- **Task goal**
Report each line of the entries that contains the word "supplies", copied in full.

========

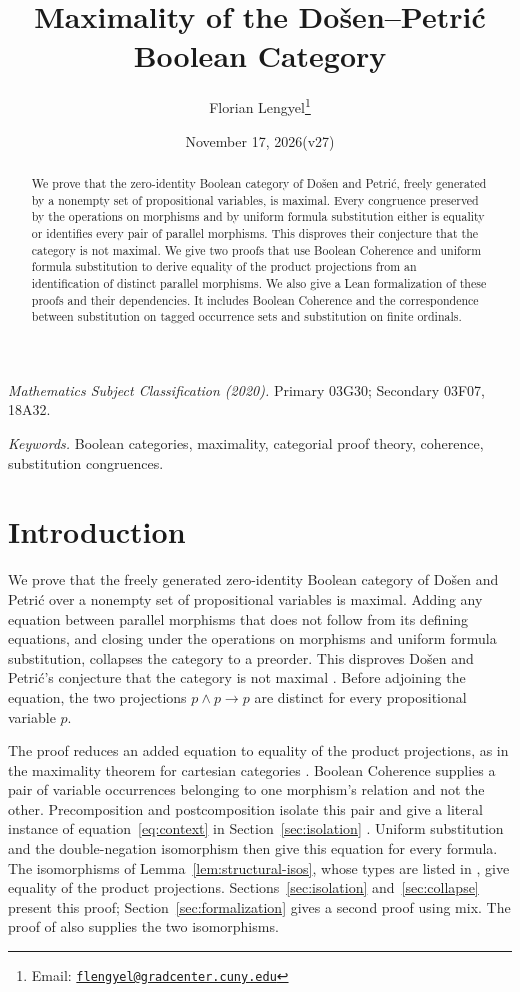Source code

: \documentclass[11pt]{article}
\title{Maximality of the Do\v{s}en--Petri\'c Boolean Category}
\author{Florian Lengyel\thanks{Email: \href{mailto:flengyel@gradcenter.cuny.edu}{\texttt{flengyel@gradcenter.cuny.edu}}}}
\date{November 17, 2026\quad(v27)}
\begin{document}
\maketitle

\begin{abstract}
We prove that the zero-identity Boolean category of Do\v{s}en and
Petri\'c, freely generated by a nonempty set of propositional variables,
is maximal. Every congruence preserved by the operations on morphisms
and by uniform formula substitution either is equality or identifies
every pair of parallel morphisms. This disproves their conjecture that
the category is not maximal. We give two proofs that use Boolean
Coherence and uniform formula substitution to derive equality of the
product projections from an identification of distinct parallel
morphisms. We also give a Lean formalization of these proofs and their
dependencies. It includes Boolean Coherence and the correspondence
between substitution on tagged occurrence sets and substitution on
finite ordinals.
\end{abstract}

\medskip
\noindent\textit{Mathematics Subject Classification (2020).}
Primary 03G30; Secondary 03F07, 18A32.

\smallskip
\noindent\textit{Keywords.} Boolean categories, maximality, categorial proof theory,
coherence, substitution congruences.

\section{Introduction}

We prove that the freely generated zero-identity Boolean category of
Do\v{s}en and Petri\'c over a nonempty set of propositional variables
is maximal. Adding any equation between parallel morphisms that does
not follow from its defining equations, and closing under the operations on
morphisms and uniform formula substitution, collapses the category
to a preorder. This disproves Do\v{s}en and Petri\'c's conjecture that the category
is not maximal \cite[\S14.2, p.~322]{DP}. Before adjoining the equation, the
two projections $p\wedge p\to p$ are distinct for every
propositional variable $p$.

The proof reduces an added equation to equality of the product
projections, as in the maximality theorem for cartesian categories
\cite[\S5]{DPCartesian}. Boolean Coherence supplies a pair of
variable occurrences belonging to one morphism's relation and not the
other. Precomposition and postcomposition isolate this pair and
give a literal instance of equation~\eqref{eq:context} in
Section~\ref{sec:isolation} \cite[\S9.7, pp.~215--216]{DP}.
Uniform substitution and the double-negation isomorphism then give
this equation for every formula.
The isomorphisms of Lemma~\ref{lem:structural-isos}, whose types are
listed in \cite[\S12.5, p.~294]{DP}, give equality of the product
projections. Sections~\ref{sec:isolation}
and~\ref{sec:collapse} present this proof; Section~\ref{sec:formalization}
gives a second proof using mix. The proof of
\cite[Lemma~7]{DPIsomorphic} also supplies the two isomorphisms.
\end{document}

========

- **Answer for the task**
\cite[\S5]{DPCartesian}. Boolean Coherence supplies a pair of
\cite[Lemma~7]{DPIsomorphic} also supplies the two isomorphisms.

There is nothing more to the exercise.